Scan the entries and copy each line where the word "newcommand" is present.

Data records
:::
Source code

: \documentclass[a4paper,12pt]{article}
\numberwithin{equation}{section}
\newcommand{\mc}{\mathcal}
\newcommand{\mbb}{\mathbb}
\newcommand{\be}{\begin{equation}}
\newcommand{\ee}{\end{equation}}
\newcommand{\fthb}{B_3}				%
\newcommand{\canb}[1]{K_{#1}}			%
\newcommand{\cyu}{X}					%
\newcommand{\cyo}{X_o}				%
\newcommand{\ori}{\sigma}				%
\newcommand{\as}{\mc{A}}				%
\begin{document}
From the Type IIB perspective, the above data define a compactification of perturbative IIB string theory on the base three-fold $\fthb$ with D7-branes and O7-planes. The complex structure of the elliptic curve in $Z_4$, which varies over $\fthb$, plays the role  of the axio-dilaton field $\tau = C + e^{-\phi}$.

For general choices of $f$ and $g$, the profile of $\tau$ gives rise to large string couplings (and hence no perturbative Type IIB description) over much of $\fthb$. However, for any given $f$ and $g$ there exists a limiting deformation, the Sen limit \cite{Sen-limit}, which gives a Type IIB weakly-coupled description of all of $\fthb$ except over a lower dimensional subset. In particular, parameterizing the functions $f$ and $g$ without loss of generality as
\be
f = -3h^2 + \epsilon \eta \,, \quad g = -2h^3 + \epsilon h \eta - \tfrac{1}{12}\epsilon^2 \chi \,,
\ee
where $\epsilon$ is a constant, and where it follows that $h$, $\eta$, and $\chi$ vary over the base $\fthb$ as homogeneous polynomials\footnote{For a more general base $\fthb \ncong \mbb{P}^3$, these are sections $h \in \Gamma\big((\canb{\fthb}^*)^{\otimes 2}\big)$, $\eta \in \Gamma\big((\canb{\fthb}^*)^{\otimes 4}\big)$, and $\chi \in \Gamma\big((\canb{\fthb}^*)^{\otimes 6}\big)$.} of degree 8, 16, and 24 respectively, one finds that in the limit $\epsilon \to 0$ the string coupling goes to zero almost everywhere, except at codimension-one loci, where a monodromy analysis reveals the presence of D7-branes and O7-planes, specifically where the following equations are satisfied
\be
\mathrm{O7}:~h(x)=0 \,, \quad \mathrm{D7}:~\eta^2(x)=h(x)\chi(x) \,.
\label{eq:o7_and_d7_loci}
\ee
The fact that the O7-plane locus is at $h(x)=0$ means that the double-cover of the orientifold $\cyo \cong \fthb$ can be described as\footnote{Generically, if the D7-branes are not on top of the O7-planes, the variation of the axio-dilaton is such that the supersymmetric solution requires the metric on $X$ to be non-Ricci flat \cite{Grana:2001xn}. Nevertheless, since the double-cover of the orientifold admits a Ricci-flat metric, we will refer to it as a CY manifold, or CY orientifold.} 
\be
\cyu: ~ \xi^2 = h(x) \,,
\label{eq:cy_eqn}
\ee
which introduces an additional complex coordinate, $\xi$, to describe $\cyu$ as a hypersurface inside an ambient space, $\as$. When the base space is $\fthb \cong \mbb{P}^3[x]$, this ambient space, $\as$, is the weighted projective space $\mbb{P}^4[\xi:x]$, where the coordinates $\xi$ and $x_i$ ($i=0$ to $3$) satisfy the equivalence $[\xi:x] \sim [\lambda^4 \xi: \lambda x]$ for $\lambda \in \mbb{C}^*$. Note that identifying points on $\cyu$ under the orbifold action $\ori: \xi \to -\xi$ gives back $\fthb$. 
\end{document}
:::
(EXPECTED OUTPUT):
\newcommand{\mc}{\mathcal}
\newcommand{\mbb}{\mathbb}
\newcommand{\be}{\begin{equation}}
\newcommand{\ee}{\end{equation}}
\newcommand{\fthb}{B_3}				%
\newcommand{\canb}[1]{K_{#1}}			%
\newcommand{\cyu}{X}					%
\newcommand{\cyo}{X_o}				%
\newcommand{\ori}{\sigma}				%
\newcommand{\as}{\mc{A}}				%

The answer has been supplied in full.